## WHAT YOU WILL DO
Below are the entries. Print only the lines starting at the one with "stays in PHP." and ending at the one with "elliptic curve.)", exactly, with no pictures.

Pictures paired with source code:
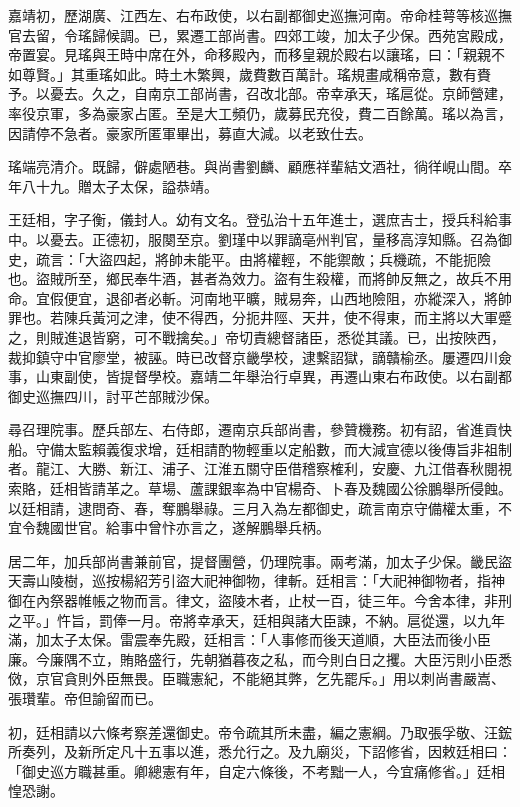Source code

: \begin{pinyinscope}
嘉靖初，歷湖廣、江西左、右布政使，以右副都御史巡撫河南。帝命桂萼等核巡撫官去留，令瑤歸候調。已，累遷工部尚書。四郊工竣，加太子少保。西苑宮殿成，帝置宴。見瑤與王時中席在外，命移殿內，而移皇親於殿右以讓瑤，曰：「親親不如尊賢。」其重瑤如此。時土木繁興，歲費數百萬計。瑤規畫咸稱帝意，數有賚予。以憂去。久之，自南京工部尚書，召改北部。帝幸承天，瑤扈從。京師營建，率役京軍，多為豪家占匿。至是大工頻仍，歲募民充役，費二百餘萬。瑤以為言，因請停不急者。豪家所匿軍畢出，募直大減。以老致仕去。

瑤端亮清介。既歸，僻處陋巷。與尚書劉麟、顧應祥輩結文酒社，徜徉峴山間。卒年八十九。贈太子太保，謚恭靖。

王廷相，字子衡，儀封人。幼有文名。登弘治十五年進士，選庶吉士，授兵科給事中。以憂去。正德初，服闋至京。劉瑾中以罪謫亳州判官，量移高淳知縣。召為御史，疏言：「大盜四起，將帥未能平。由將權輕，不能禦敵；兵機疏，不能扼險也。盜賊所至，鄉民奉牛酒，甚者為效力。盜有生殺權，而將帥反無之，故兵不用命。宜假便宜，退卻者必斬。河南地平曠，賊易奔，山西地險阻，亦縱深入，將帥罪也。若陳兵黃河之津，使不得西，分扼井陘、天井，使不得東，而主將以大軍蹙之，則賊進退皆窮，可不戰擒矣。」帝切責總督諸臣，悉從其議。已，出按陜西，裁抑鎮守中官廖堂，被誣。時已改督京畿學校，逮繫詔獄，謫贛榆丞。屢遷四川僉事，山東副使，皆提督學校。嘉靖二年舉治行卓異，再遷山東右布政使。以右副都御史巡撫四川，討平芒部賊沙保。

尋召理院事。歷兵部左、右侍郎，遷南京兵部尚書，參贊機務。初有詔，省進貢快船。守備太監賴義復求增，廷相請酌物輕重以定船數，而大減宣德以後傳旨非祖制者。龍江、大勝、新江、浦子、江淮五關守臣借稽察榷利，安慶、九江借春秋閱視索賂，廷相皆請革之。草場、蘆課銀率為中官楊奇、卜春及魏國公徐鵬舉所侵蝕。以廷相請，逮問奇、春，奪鵬舉祿。三月入為左都御史，疏言南京守備權太重，不宜令魏國世官。給事中曾忭亦言之，遂解鵬舉兵柄。

居二年，加兵部尚書兼前官，提督團營，仍理院事。兩考滿，加太子少保。畿民盜天壽山陵樹，巡按楊紹芳引盜大祀神御物，律斬。廷相言：「大祀神御物者，指神御在內祭器帷帳之物而言。律文，盜陵木者，止杖一百，徒三年。今舍本律，非刑之平。」忤旨，罰俸一月。帝將幸承天，廷相與諸大臣諫，不納。扈從還，以九年滿，加太子太保。雷震奉先殿，廷相言：「人事修而後天道順，大臣法而後小臣廉。今廉隅不立，賄賂盛行，先朝猶暮夜之私，而今則白日之攫。大臣污則小臣悉傚，京官貪則外臣無畏。臣職憲紀，不能絕其弊，乞先罷斥。」用以刺尚書嚴嵩、張瓚輩。帝但諭留而已。

初，廷相請以六條考察差還御史。帝令疏其所未盡，編之憲綱。乃取張孚敬、汪鋐所奏列，及新所定凡十五事以進，悉允行之。及九廟災，下詔修省，因敕廷相曰：「御史巡方職甚重。卿總憲有年，自定六條後，不考黜一人，今宜痛修省。」廷相惶恐謝。


\end{pinyinscope}
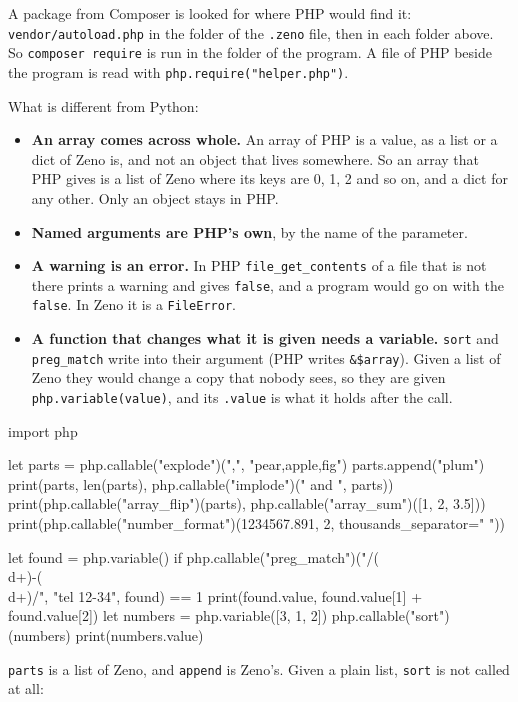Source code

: A package from Composer is looked for where PHP would find it:
\verb|vendor/autoload.php| in the folder of the \verb|.zeno| file,
then in each folder above. So \verb|composer require| is run in the
folder of the program. A file of PHP beside the program is read with
\verb|php.require("helper.php")|.

What is different from Python:

\begin{itemize}
\item \textbf{An array comes across whole.} An array of PHP is a value,
  as a list or a dict of Zeno is, and not an object that lives
  somewhere. So an array that PHP gives is a list of Zeno where its
  keys are 0, 1, 2 and so on, and a dict for any other. Only an object
  stays in PHP.
\item \textbf{Named arguments are PHP's own}, by the name of the
  parameter.
\item \textbf{A warning is an error.} In PHP \verb|file_get_contents|
  of a file that is not there prints a warning and gives \verb|false|,
  and a program would go on with the \verb|false|. In Zeno it is a
  \verb|FileError|.
\item \textbf{A function that changes what it is given needs a
  variable.} \verb|sort| and \verb|preg_match| write into their
  argument (PHP writes \verb|&$array|). Given a list of Zeno they would
  change a copy that nobody sees, so they are given
  \verb|php.variable(value)|, and its \verb|.value| is what it holds
  after the call.
\end{itemize}

\begin{zeno}[file=parts.zeno, dir=php]
import php

let parts = php.callable("explode")(",", "pear,apple,fig")
parts.append("plum")
print(parts, len(parts), php.callable("implode")(" and ", parts))
print(php.callable("array_flip")(parts), php.callable("array_sum")([1, 2, 3.5]))
print(php.callable("number_format")(1234567.891, 2, thousands_separator=" "))

let found = php.variable()
if php.callable("preg_match")("/(\\d+)-(\\d+)/", "tel 12-34", found) == 1 {
    print(found.value, found.value[1] + found.value[2])
}
let numbers = php.variable([3, 1, 2])
php.callable("sort")(numbers)
print(numbers.value)
\end{zeno}

\verb|parts| is a list of Zeno, and \verb|append| is Zeno's. Given a
plain list, \verb|sort| is not called at all:

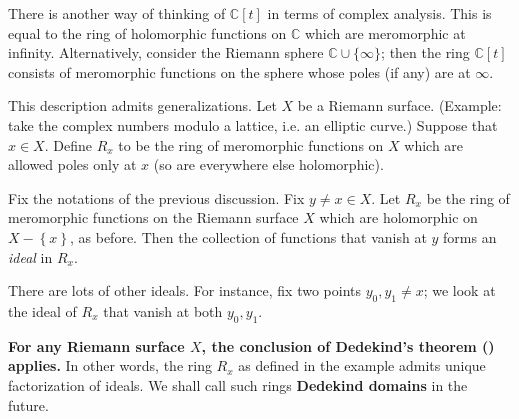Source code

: There is another way of thinking of $\mathbb{C}[t]$ in terms of complex
analysis.  This is equal to the ring of holomorphic functions on $\mathbb{C}$
which are meromorphic at infinity.  
Alternatively, consider the Riemann sphere $\mathbb{C} \cup \{ \infty\}$; then the ring $\mathbb{C}[t]$
consists of meromorphic functions on the sphere whose poles (if any) are at
$\infty$. 

This description admits generalizations. 
Let $X$ be a
Riemann surface.  (Example: take the complex numbers modulo a lattice, i.e. an
elliptic curve.)
Suppose that $x \in X$. Define $R_x$ to be the ring of meromorphic functions on $X$
which are allowed poles only at $x$ (so are everywhere else holomorphic). 

\begin{example} Fix the notations of the previous discussion. 
Fix $y \neq x \in X$. Let $R_x$ be the ring of meromorphic functions on the
Riemann surface $X$ which are holomorphic on $X - \left\{x\right\}$, as before.
Then the collection of functions that vanish at $y$ forms an
\emph{ideal} in $R_x$. 

There are lots of other ideals. For instance, fix two
points $y_0, y_1 \neq x$; we look at the ideal of $R_x$ that vanish at both $y_0, y_1$.

\end{example} 


\textbf{For any Riemann surface $X$, the conclusion of Dedekind's theorem
() applies.  } In other
words, the ring  $R_x$ as defined in the example admits  unique factorization of
ideals. We shall call such rings \textbf{Dedekind domains} in the future.

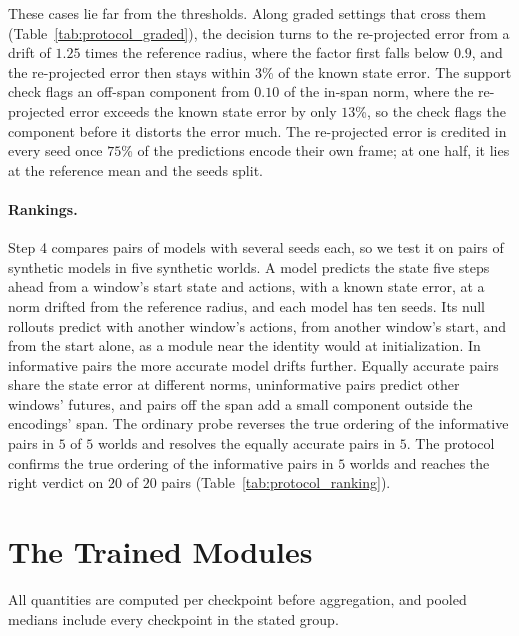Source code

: These cases lie far from the thresholds. Along graded settings that cross them (Table~\ref{tab:protocol_graded}), the decision turns to the re-projected error from a drift of $1.25$ times the reference radius, where the factor first falls below $0.9$, and the re-projected error then stays within $3$\% of the known state error. The support check flags an off-span component from $0.10$ of the in-span norm, where the re-projected error exceeds the known state error by only $13$\%, so the check flags the component before it distorts the error much. The re-projected error is credited in every seed once $75$\% of the predictions encode their own frame; at one half, it lies at the reference mean and the seeds split.





\paragraph{Rankings.} Step 4 compares pairs of models with several seeds each, so we test it on pairs of synthetic models in five synthetic worlds. A model predicts the state five steps ahead from a window's start state and actions, with a known state error, at a norm drifted from the reference radius, and each model has ten seeds. Its null rollouts predict with another window's actions, from another window's start, and from the start alone, as a module near the identity would at initialization. In informative pairs the more accurate model drifts further. Equally accurate pairs share the state error at different norms, uninformative pairs predict other windows' futures, and pairs off the span add a small component outside the encodings' span. The ordinary probe reverses the true ordering of the informative pairs in $5$ of $5$ worlds and resolves the equally accurate pairs in $5$. The protocol confirms the true ordering of the informative pairs in $5$ worlds and reaches the right verdict on $20$ of $20$ pairs (Table~\ref{tab:protocol_ranking}).



\section{The Trained Modules}
\label{app:trained}
\label{app:impl}
All quantities are computed per checkpoint before aggregation, and pooled medians include every checkpoint in the stated group.

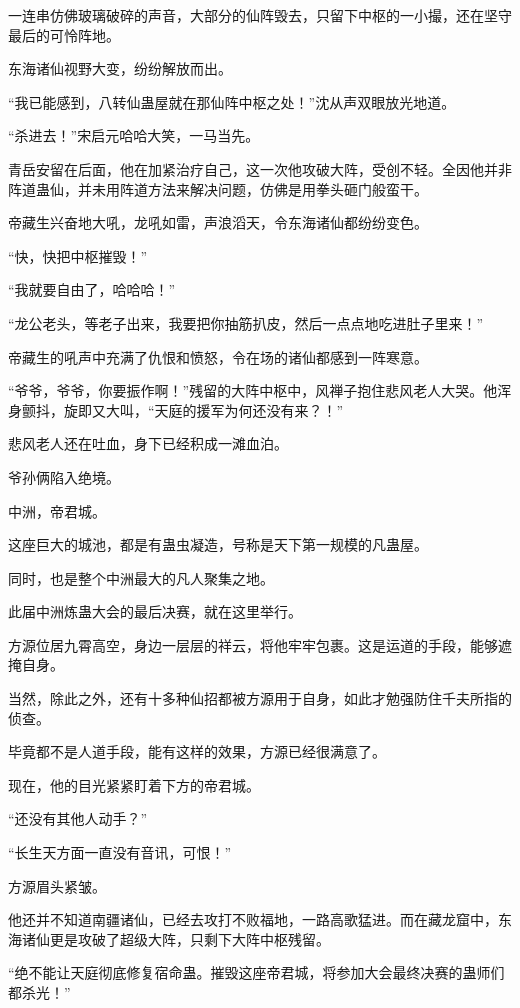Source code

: \begin{this_body}
一连串仿佛玻璃破碎的声音，大部分的仙阵毁去，只留下中枢的一小撮，还在坚守最后的可怜阵地。

东海诸仙视野大变，纷纷解放而出。

“我已能感到，八转仙蛊屋就在那仙阵中枢之处！”沈从声双眼放光地道。

“杀进去！”宋启元哈哈大笑，一马当先。

青岳安留在后面，他在加紧治疗自己，这一次他攻破大阵，受创不轻。全因他并非阵道蛊仙，并未用阵道方法来解决问题，仿佛是用拳头砸门般蛮干。

帝藏生兴奋地大吼，龙吼如雷，声浪滔天，令东海诸仙都纷纷变色。

“快，快把中枢摧毁！”

“我就要自由了，哈哈哈！”

“龙公老头，等老子出来，我要把你抽筋扒皮，然后一点点地吃进肚子里来！”

帝藏生的吼声中充满了仇恨和愤怒，令在场的诸仙都感到一阵寒意。

“爷爷，爷爷，你要振作啊！”残留的大阵中枢中，风禅子抱住悲风老人大哭。他浑身颤抖，旋即又大叫，“天庭的援军为何还没有来？！”

悲风老人还在吐血，身下已经积成一滩血泊。

爷孙俩陷入绝境。

中洲，帝君城。

这座巨大的城池，都是有蛊虫凝造，号称是天下第一规模的凡蛊屋。

同时，也是整个中洲最大的凡人聚集之地。

此届中洲炼蛊大会的最后决赛，就在这里举行。

方源位居九霄高空，身边一层层的祥云，将他牢牢包裹。这是运道的手段，能够遮掩自身。

当然，除此之外，还有十多种仙招都被方源用于自身，如此才勉强防住千夫所指的侦查。

毕竟都不是人道手段，能有这样的效果，方源已经很满意了。

现在，他的目光紧紧盯着下方的帝君城。

“还没有其他人动手？”

“长生天方面一直没有音讯，可恨！”

方源眉头紧皱。

他还并不知道南疆诸仙，已经去攻打不败福地，一路高歌猛进。而在藏龙窟中，东海诸仙更是攻破了超级大阵，只剩下大阵中枢残留。

“绝不能让天庭彻底修复宿命蛊。摧毁这座帝君城，将参加大会最终决赛的蛊师们都杀光！”


\end{this_body}
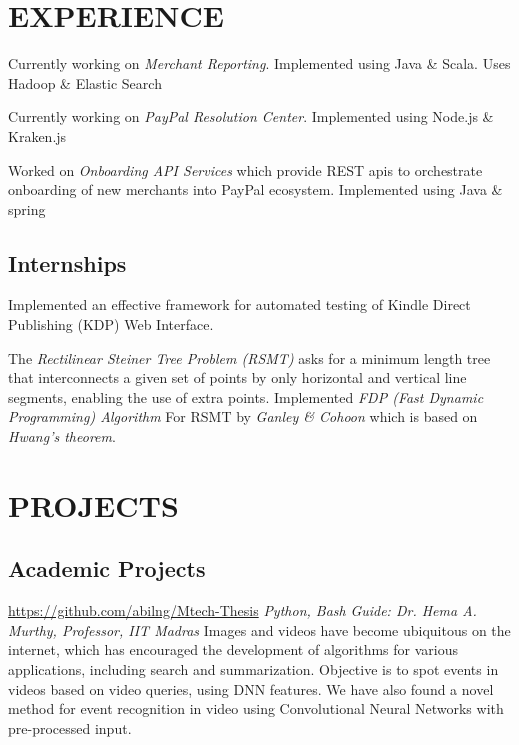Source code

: \documentclass[11pt, a4paper, sans]{moderncv}
\begin{document}
\section{EXPERIENCE}

{ Currently working on \textit{Merchant Reporting}. Implemented using Java \& Scala. Uses Hadoop \& Elastic Search}

{ Currently working on \textit{PayPal Resolution Center}. Implemented using Node.js \& Kraken.js }

{Worked on \textit{Onboarding API Services} which provide REST apis to orchestrate onboarding of new merchants into PayPal ecosystem. Implemented using Java \& spring }


\subsection{Internships}
{Implemented an effective framework for automated testing of Kindle Direct Publishing (KDP) Web Interface.}

{The \textit{Rectilinear Steiner Tree Problem (RSMT)} asks for a minimum length tree that interconnects a given set of points by only horizontal and vertical line segments, enabling the use of extra points. Implemented \textit{ FDP (Fast Dynamic Programming) Algorithm } For RSMT by \textit{ Ganley \& Cohoon } which is based on \textit{ Hwang’s theorem}}.

\section{PROJECTS}
\subsection{Academic Projects}
{\newline \url{https://github.com/abilng/Mtech-Thesis}}
{\hfill \textit{Python, Bash}}
{\newline \textit{Guide: Dr. Hema A. Murthy, Professor, IIT Madras}}
{Images and videos have become ubiquitous on the internet, which has encouraged the development of algorithms for various applications, including search and summarization. Objective is to spot events in videos based on video queries, using DNN features. We have also found a novel method for event recognition in video using Convolutional Neural Networks with pre-processed input.}
\end{document}
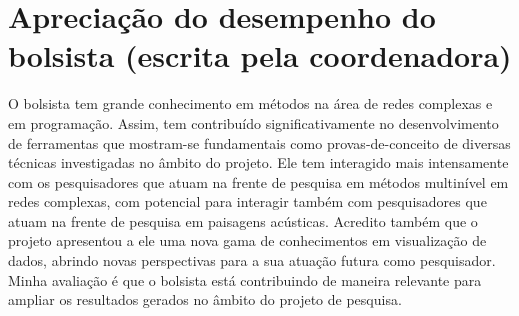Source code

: \documentclass[a4paper, 11pt]{article}
\begin{document}
\section{Apreciação do desempenho do bolsista (escrita pela coordenadora)}
O bolsista tem grande conhecimento em métodos na área de redes complexas e em programação. Assim, tem contribuído significativamente no desenvolvimento de ferramentas que mostram-se fundamentais como provas-de-conceito de diversas técnicas investigadas no âmbito do projeto. Ele tem interagido mais intensamente com os pesquisadores que atuam na frente de pesquisa em métodos multinível em redes complexas, com potencial para interagir também com pesquisadores que atuam na frente de pesquisa em paisagens acústicas. Acredito também que o projeto apresentou a ele uma nova gama de conhecimentos em visualização de dados, abrindo novas perspectivas para a sua atuação futura como pesquisador. Minha avaliação é que o bolsista está contribuindo de maneira relevante para ampliar os resultados gerados no âmbito do projeto de pesquisa.


\end{document}
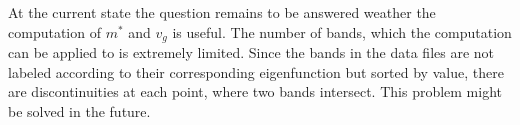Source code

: At the current state the question remains to be answered weather the computation of $m^{*}$ and $v_g$ is useful. The number of bands, which the computation can be applied to is extremely limited. Since the bands in the data files are not labeled according to their corresponding eigenfunction but sorted by value, there are discontinuities at each point, where two bands intersect. This problem might be solved in the future. 













%
%    


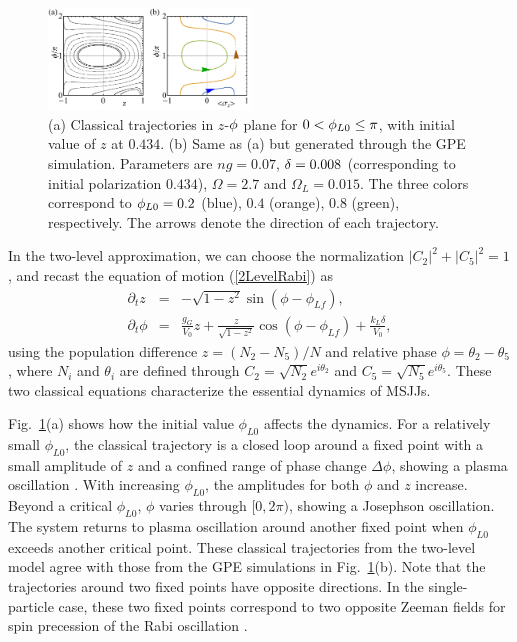 \documentclass[twocolumn,prl,floatfix,citeautoscript,nofootinbib,superscriptaddress]{revtex4}
\begin{document}
\begin{figure}[t]
\centering
\includegraphics[width=0.48\textwidth]{Fig4.pdf}
\caption{(a) Classical trajectories in $z$-$\protect\phi $ plane for $0<%
\protect\phi _{L0}\leq \protect\pi $, with initial value of $z$ at $0.434$.
(b) Same as (a) but generated through the GPE simulation. Parameters are $%
ng=0.07$, $\protect\delta =0.008$ (corresponding to initial polarization $%
0.434$), $\Omega =2.7$ and $\Omega _{L}=0.015$. The three colors correspond
to $\protect\phi _{L0}=0.2$ (blue), $0.4$ (orange), $0.8$ (green),
respectively. The arrows denote the direction of each trajectory.}
\label{fig4}
\end{figure}

In the two-level approximation, we can choose the normalization $\left\vert
C_{2}\right\vert ^{2}+\left\vert C_{5}\right\vert ^{2}=1$, and recast the
equation of motion (\ref{2LevelRabi}) as \cite{Supp}
\begin{eqnarray}
\partial _{t}z &=&-\sqrt{1-z^{2}}\sin \left( \phi -\phi _{Lf}\right) ,
\label{EOM1} \\
\partial _{t}\phi &=&\frac{g_{G}}{V_{0}}z+\frac{z}{\sqrt{1-z^{2}}}\cos
\left( \phi -\phi _{Lf}\right) +\frac{k_{L}\delta }{V_{0}},  \label{EOM2}
\end{eqnarray}%
using the population difference $z=(N_{2}-N_{5})/N$ and relative phase $\phi
=\theta _{2}-\theta _{5}$, where $N_{i}$ and $\theta _{i}$ are defined
through $C_{2}=\sqrt{N_{2}}e^{i\theta _{2}}$ and $C_{5}=\sqrt{N_{5}}%
e^{i\theta _{5}}$. These two classical equations characterize the essential
dynamics of MSJJs.

Fig.~\ref{fig4}(a) shows how the initial value $\phi _{L0}$ affects the
dynamics. For a relatively small $\phi _{L0}$, the classical trajectory is a
closed loop around a fixed point with a small amplitude of $z$ and a
confined range of phase change $\Delta \phi $, showing a plasma oscillation
\cite{Raghavan1999}. With increasing $\phi _{L0}$, the amplitudes for both $%
\phi $ and $z$ increase. Beyond a critical $\phi _{L0}$, $\phi $ varies
through $[0,2\pi )$, showing a Josephson oscillation. The system returns to
plasma oscillation around another fixed point when $\phi _{L0}$ exceeds
another critical point. These classical trajectories from the two-level
model agree with those from the GPE simulations in Fig.~\ref{fig4}(b). Note
that the trajectories around two fixed points have opposite directions. In
the single-particle case, these two fixed points correspond to two opposite
Zeeman fields for spin precession of the Rabi oscillation \cite{Supp}.
\end{document}
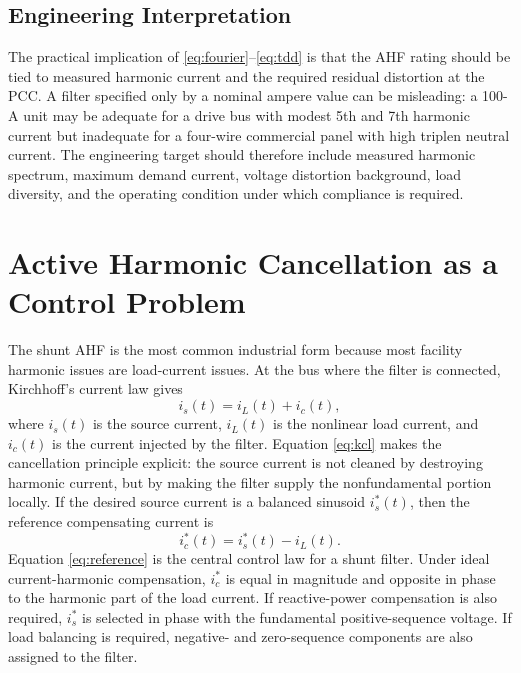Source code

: \documentclass[conference]{IEEEtran}
\begin{document}
\subsection{Engineering Interpretation}
The practical implication of \eqref{eq:fourier}--\eqref{eq:tdd} is that the AHF rating should be tied to measured harmonic current and the required residual distortion at the PCC. A filter specified only by a nominal ampere value can be misleading: a 100-A unit may be adequate for a drive bus with modest 5th and 7th harmonic current but inadequate for a four-wire commercial panel with high triplen neutral current. The engineering target should therefore include measured harmonic spectrum, maximum demand current, voltage distortion background, load diversity, and the operating condition under which compliance is required.

\section{Active Harmonic Cancellation as a Control Problem}
The shunt AHF is the most common industrial form because most facility harmonic issues are load-current issues. At the bus where the filter is connected, Kirchhoff's current law gives
\begin{equation}
i_s(t)=i_L(t)+i_c(t),
\label{eq:kcl}
\end{equation}
where $i_s(t)$ is the source current, $i_L(t)$ is the nonlinear load current, and $i_c(t)$ is the current injected by the filter. Equation \eqref{eq:kcl} makes the cancellation principle explicit: the source current is not cleaned by destroying harmonic current, but by making the filter supply the nonfundamental portion locally. If the desired source current is a balanced sinusoid $i_s^{*}(t)$, then the reference compensating current is
\begin{equation}
i_c^{*}(t)=i_s^{*}(t)-i_L(t).
\label{eq:reference}
\end{equation}
Equation \eqref{eq:reference} is the central control law for a shunt filter. Under ideal current-harmonic compensation, $i_c^{*}$ is equal in magnitude and opposite in phase to the harmonic part of the load current. If reactive-power compensation is also required, $i_s^{*}$ is selected in phase with the fundamental positive-sequence voltage. If load balancing is required, negative- and zero-sequence components are also assigned to the filter.
\end{document}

## RESPONSE TO THIS EXERCISE
  stays in PHP.
\item \textbf{Named arguments are PHP's own}, by the name of the
  parameter.
\item \textbf{A warning is an error.} In PHP \verb|file_get_contents|
  of a file that is not there prints a warning and gives \verb|false|,
  and a program would go on with the \verb|false|. In Zeno it is a
  \verb|FileError|.
\item \textbf{A function that changes what it is given needs a
  variable.} \verb|sort| and \verb|preg_match| write into their
  argument (PHP writes \verb|&$array|). Given a list of Zeno they would
  change a copy that nobody sees, so they are given
  \verb|php.variable(value)|, and its \verb|.value| is what it holds
  after the call.
\end{itemize}

\begin{zeno}[file=parts.zeno, dir=php]
import php

let parts = php.callable("explode")(",", "pear,apple,fig")
parts.append("plum")
print(parts, len(parts), php.callable("implode")(" and ", parts))
print(php.callable("array_flip")(parts), php.callable("array_sum")([1, 2, 3.5]))
print(php.callable("number_format")(1234567.891, 2, thousands_separator=" "))

let found = php.variable()
if php.callable("preg_match")("/(\\d+)-(\\d+)/", "tel 12-34", found) == 1 {
    print(found.value, found.value[1] + found.value[2])
}
let numbers = php.variable([3, 1, 2])
php.callable("sort")(numbers)
print(numbers.value)
\end{zeno}

\verb|parts| is a list of Zeno, and \verb|append| is Zeno's. Given a
plain list, \verb|sort| is not called at all:

Source code

: There is another way of thinking of $\mathbb{C}[t]$ in terms of complex
analysis.  This is equal to the ring of holomorphic functions on $\mathbb{C}$
which are meromorphic at infinity.  
Alternatively, consider the Riemann sphere $\mathbb{C} \cup \{ \infty\}$; then the ring $\mathbb{C}[t]$
consists of meromorphic functions on the sphere whose poles (if any) are at
$\infty$. 

This description admits generalizations. 
Let $X$ be a
Riemann surface.  (Example: take the complex numbers modulo a lattice, i.e. an
elliptic curve.)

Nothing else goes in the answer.